Parklands High School is a small high school in the southern part of Lusaka in Chilanga constituency of Zambia. The school's motto is "Narrow path is the way" which is literally based on Bible principles. The school is about 12 kilometers away from the heart of Lusaka, about 2 kilometers away from the well known Munda Wanga Zoo, and about 4 kilometers away from the Lafarge factory. The school offers secondary school education to people who live in Chilanga and nearby.

== History ==

The school was initially set up by Chilanga Cement (currently Lafarge Cement plc) in the 1940s. It was later handed over to the government. Under government control the school began to offer grade one to nine education. In 1998, it stopped offering primary education and became a secondary school, offering only grades eight up to grade twelve. In 2005, it stopped offering grade eight and nine education services; with this in mind, it became a high school in 2006, offering only grade ten to twelve education.

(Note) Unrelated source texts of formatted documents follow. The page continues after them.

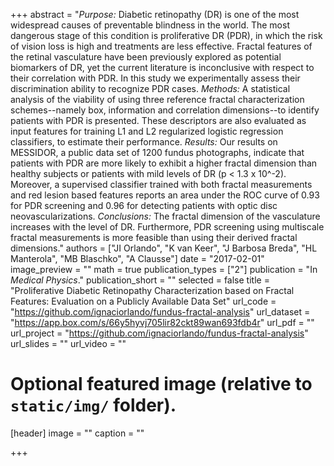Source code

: +++
abstract = "*Purpose:* Diabetic retinopathy (DR) is one of the most widespread causes of preventable blindness in the world. The most dangerous stage of this condition is proliferative DR (PDR), in which the risk of vision loss is high and treatments are less effective. Fractal features of the retinal vasculature have been previously explored as potential biomarkers of DR, yet the current literature is inconclusive with respect to their correlation with PDR. In this study we experimentally assess their discrimination ability to recognize PDR cases. *Methods:* A statistical analysis of the viability of using three reference fractal characterization schemes--namely box, information and correlation dimensions--to identify patients with PDR is presented. These descriptors are also evaluated as input features for training L1 and L2 regularized logistic regression classifiers, to estimate their performance. *Results:* Our results on MESSIDOR, a public data set of 1200 fundus photographs, indicate that patients with PDR are more likely to exhibit a higher fractal dimension than healthy subjects or patients with mild levels of DR (p < 1.3 x 10^-2). Moreover, a supervised classifier trained with both fractal measurements and red lesion based features reports an area under the ROC curve of 0.93 for PDR screening and 0.96 for detecting patients with optic disc neovascularizations. *Conclusions:* The fractal dimension of the vasculature increases with the level of DR. Furthermore, PDR screening using multiscale fractal measurements is more feasible than using their derived fractal dimensions."
authors = ["JI Orlando", "K van Keer", "J Barbosa Breda", "HL Manterola", "MB Blaschko", "A Clausse"]
date = "2017-02-01"
image_preview = ""
math = true
publication_types = ["2"]
publication = "In *Medical Physics*."
publication_short = ""
selected = false
title = "Proliferative Diabetic Retinopathy Characterization based on Fractal Features: Evaluation on a Publicly Available Data Set"
url_code = "https://github.com/ignaciorlando/fundus-fractal-analysis"
url_dataset = "https://app.box.com/s/66y5hyvj705lir82ckt89wan693fdb4r"
url_pdf = ""
url_project = "https://github.com/ignaciorlando/fundus-fractal-analysis"
url_slides = ""
url_video = ""

# Optional featured image (relative to `static/img/` folder).
[header]
image = ""
caption = ""


+++
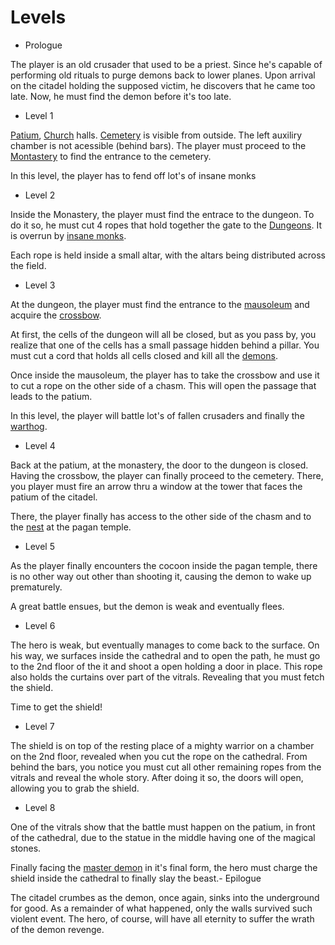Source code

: Levels
======
- Prologue

The player is an old crusader that used to be a priest. Since
he's capable of performing old rituals to purge demons back
to lower planes. Upon arrival on the citadel holding the
supposed victim, he discovers that he came too late. Now, he
must find the demon before it's too late.

- Level 1

[Patium](patium.md), [Church](church.md) halls.
[Cemetery](cemitery.md) is visible from outside. The left 
auxiliry chamber is not acessible (behind bars). The player
must proceed to the [Montastery](monastery.md) to find the
entrance to the cemetery.

In this level, the player has to fend off lot's of insane
monks

- Level 2

Inside the Monastery, the player must find the entrace to 
the dungeon. To do it so, he must cut 4 ropes that hold 
together the gate to the [Dungeons](prison.md). It is
overrun by [insane monks](monks.md).

Each rope is held inside a small altar, with the altars being
distributed across the field. 

- Level 3

At the dungeon, the player must find the entrance to the 
[mausoleum](mausoleum.md) and acquire the
[crossbow](crossbow.md).

At first, the cells of the dungeon will all be closed, but 
as you pass by, you realize that one of the cells has a small
passage hidden behind a pillar. You must cut a cord that 
holds all cells closed and kill all the [demons](demon.md).

Once inside the mausoleum, the player has to take the crossbow
and use it to cut a rope on the other side of a chasm. This
will open the passage that leads to the patium.

In this level, the player will battle lot's of fallen 
crusaders and finally the [warthog](warthog.md).

- Level 4

Back at the patium, at the monastery, the door to the 
dungeon is closed. Having the crossbow, the player can 
finally proceed to the cemetery. There, you player must fire
an arrow thru a window at the tower that faces the patium of
the citadel.

There, the player finally has access to the other side of 
the chasm and to the [nest](nest.md) at the pagan temple.

- Level 5

As the player finally encounters the cocoon inside the pagan 
temple, there is no other way out other than shooting it, 
causing the demon to wake up prematurely.

A great battle ensues, but the demon is weak and eventually
flees. 

- Level 6

The hero is weak, but eventually manages to come back
to the surface. On his way, we surfaces inside the cathedral
and to open the path, he must go to the 2nd floor of the it
and shoot a open holding a door in place. This rope also
holds the curtains over part of the vitrals. Revealing that
you must fetch the shield.

Time to get the shield!

- Level 7

The shield is on top of the resting place of a mighty 
warrior on a chamber on the 2nd floor, revealed when you cut
the rope on the cathedral. From behind the bars, you notice 
you must cut all other remaining ropes from the vitrals and 
reveal the whole story. After doing it so, the doors will 
open, allowing you to grab the shield.

- Level 8

One of the vitrals show that the battle must happen on the
patium, in front of the cathedral, due to the statue in the
middle having one of the magical stones.

Finally facing the [master demon](master-demon.md) in it's final form, the hero
must charge the shield inside the cathedral to finally slay
the beast.- Epilogue

The citadel crumbes as the demon, once again, sinks into the
underground for good. As a remainder of what happened, only
the walls survived such violent event. The hero, of course,
will have all eternity to suffer the wrath of the demon 
revenge.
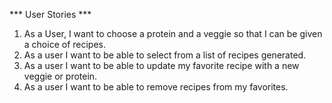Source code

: *** User Stories ***
1. As a User, I want to choose a protein and a veggie so that I can be given a choice of recipes.
2. As a user I want to be able to select from a list of recipes generated.
3. As a user I want to be able to update my favorite recipe with a new veggie or protein.
4. As a user I want to be able to remove recipes from my favorites.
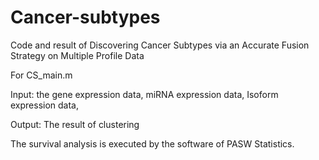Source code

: # Cancer-subtypes
Code and result of Discovering Cancer Subtypes via an Accurate Fusion Strategy on Multiple Profile Data


For CS_main.m


Input: the gene expression data, miRNA expression data, Isoform expression data,


Output: The result of clustering

The survival analysis is executed by the software of PASW Statistics.
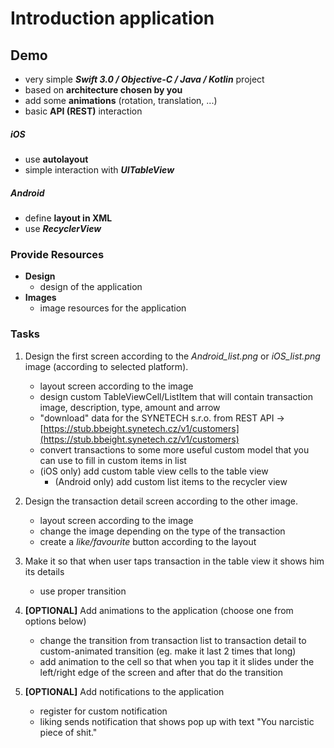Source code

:Introduction application
========================
 Demo
------
- very simple ***Swift 3.0 / Objective-C / Java / Kotlin*** project
- based on **architecture chosen by you**
- add some **animations** (rotation, translation, ...)
- basic **API (REST)** interaction 

##### iOS
- use **autolayout**
- simple interaction with ***UITableView***

##### Android
- define **layout in XML**
- use ***RecyclerView***

### Provide Resources ###
- **Design**
	* design of the application
- **Images**
	* image resources for the application
	
### Tasks ###
1. Design the first screen according to the *Android_list.png* or *iOS_list.png* image (according to selected platform).
	- layout screen according to the image
	- design custom TableViewCell/ListItem that will contain transaction image, description, type, amount and arrow
	- "download" data for the SYNETECH s.r.o. from REST API -> [https://stub.bbeight.synetech.cz/v1/customers](https://stub.bbeight.synetech.cz/v1/customers)
	- convert transactions to some more useful custom model that you can use to fill in custom items in list
	- (iOS only) add custom table view cells to the table view
        - (Android only) add custom list items to the recycler view

2. Design the transaction detail screen according to the other image.
	- layout screen according to the image
	- change the image depending on the type of the transaction
	- create a *like/favourite* button according to the layout

3. Make it so that when user taps transaction in the table view it shows him its details
	- use proper transition

4. **[OPTIONAL]** Add animations to the application (choose one from options below)
	- change the transition from transaction list to transaction detail to custom-animated transition (eg. make it last 2 times that long)
	- add animation to the cell so that when you tap it it slides under the left/right edge of the screen and after that do the transition

5. **[OPTIONAL]** Add notifications to the application
	- register for custom notification
	- liking sends notification that shows pop up with text "You narcistic piece of shit."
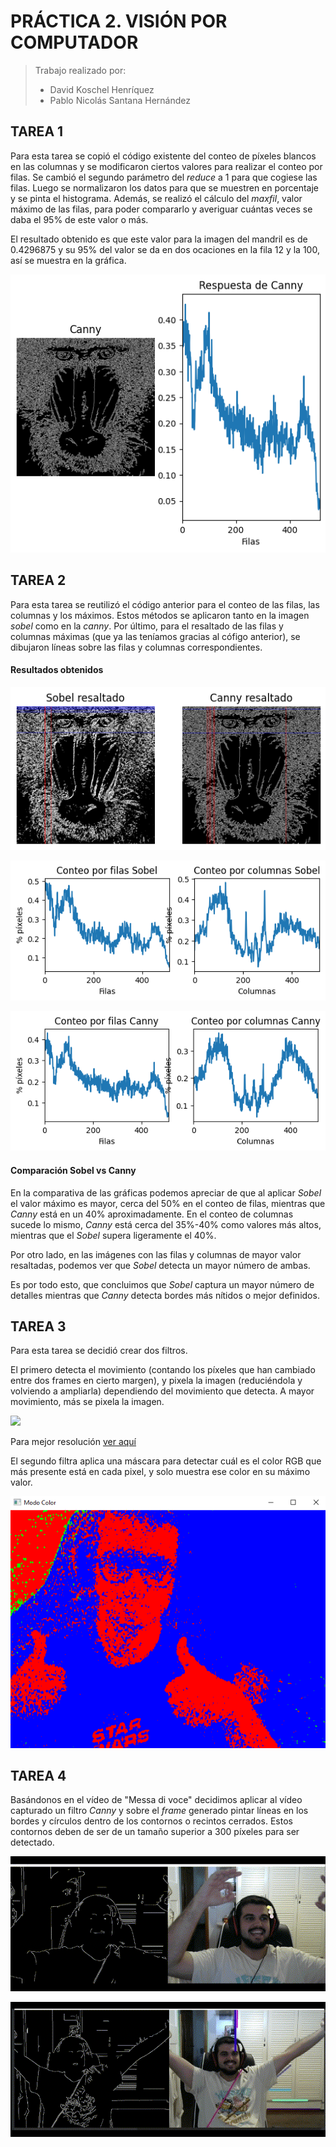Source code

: # PRÁCTICA 2. VISIÓN POR COMPUTADOR

> Trabajo realizado por:
> - David Koschel Henríquez
> - Pablo Nicolás Santana Hernández

## TAREA 1

Para esta tarea se copió el código existente del conteo de píxeles blancos en las columnas y se modificaron ciertos valores para realizar el conteo
por filas. Se cambió el segundo parámetro del _reduce_ a 1 para que cogiese las filas. Luego se normalizaron los datos
para que se muestren en porcentaje y se pinta el histograma. Además, se realizó el cálculo del _maxfil_, valor máximo de 
las filas, para poder compararlo y averiguar cuántas veces se daba el 95% de este valor o más.

El resultado obtenido es que este valor para la imagen del mandril es de 0.4296875 y su 95% del valor se da en dos ocaciones
en la fila 12 y la 100, así se muestra en la gráfica.

![](results/t1_canny.png)

## TAREA 2
Para esta tarea se reutilizó el código anterior para el conteo de las filas, las columnas y los máximos. Estos métodos
se aplicaron tanto en la imagen _sobel_ como en la _canny_. Por último, para el resaltado de las filas y columnas
máximas (que ya las teníamos gracias al cófigo anterior), se dibujaron líneas sobre las filas y columnas
correspondientes.


#### Resultados obtenidos

![](results/t2_marked_images.png)

![](results/t2_count_sobel.png)

![](results/t2_count_canny.png)

#### Comparación Sobel vs Canny
En la comparativa de las gráficas podemos apreciar de que al aplicar _Sobel_ el valor máximo es mayor, cerca del 50%
en el conteo de filas, mientras que _Canny_ está en un 40% aproximadamente. En el conteo de columnas sucede lo mismo, _Canny_ está
cerca del 35%-40% como valores más altos, mientras que el _Sobel_ supera ligeramente el 40%.

Por otro lado, en las imágenes con las filas y columnas de mayor valor resaltadas, podemos ver que _Sobel_ detecta un mayor
número de ambas. 

Es por todo esto, que concluimos que _Sobel_ captura un mayor número de detalles mientras que _Canny_ detecta bordes
más nítidos o mejor definidos.

## TAREA 3

Para esta tarea se decidió crear dos filtros.

El primero detecta el movimiento (contando los píxeles que han cambiado entre dos frames en cierto margen), y pixela la
imagen (reduciéndola y volviendo a ampliarla) dependiendo del movimiento que detecta. A mayor movimiento, más se pixela la
imagen.

![](results/t3_gif.gif)

Para mejor resolución [ver aquí](results/video.mp4)

El segundo filtra aplica una máscara para detectar cuál es el color RGB que más presente está en cada pixel, y solo
muestra ese color en su máximo valor.

![](results/t3_color_img.png)


## TAREA 4

Basándonos en el vídeo de "Messa di voce" decidimos aplicar al vídeo capturado un filtro _Canny_ y sobre el _frame_ generado 
pintar líneas en los bordes y círculos dentro de los contornos o recintos cerrados. Estos contornos deben de ser de un 
tamaño superior a 300 píxeles para ser detectado.

![gif_circles](results/t4_gif1.gif)


![gif_lines](results/t4_gif2.gif)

The school was headed for 16 years by one headteacher who in 2008 retired and was replaced by another one.

== Daily routine ==

Since the school is a day-scholars' school, the pupils come in the morning for classes, and in the afternoon they have sporting activities and club activities.

== Exam results ==
The school has a good pass mark rate record, which has seen a lot of the pupils who have attended this school go to the main University of Zambia, Copperbelt University, National Institutes for Public Administration (NIPA), Natural Resources Development College (NRDC), Mulungushi University and other institutions of higher learning.

== Former pupils ==

Former Parklands High School Association

The former pupils of Parklands High School in 2010 came together and established the Former Parklands High School Association (FOPASA), which also includes some staff of the school. The association started out as a Facebook page but later on grew out and came to the concert of the school and now it is registered with the school.
The association consists of past pupils of Parklands High School who are working and also those who in higher institutions of learning.

The aim of the association is to connect the former pupils of the school and also to see to it that former pupils add back to the school through different means.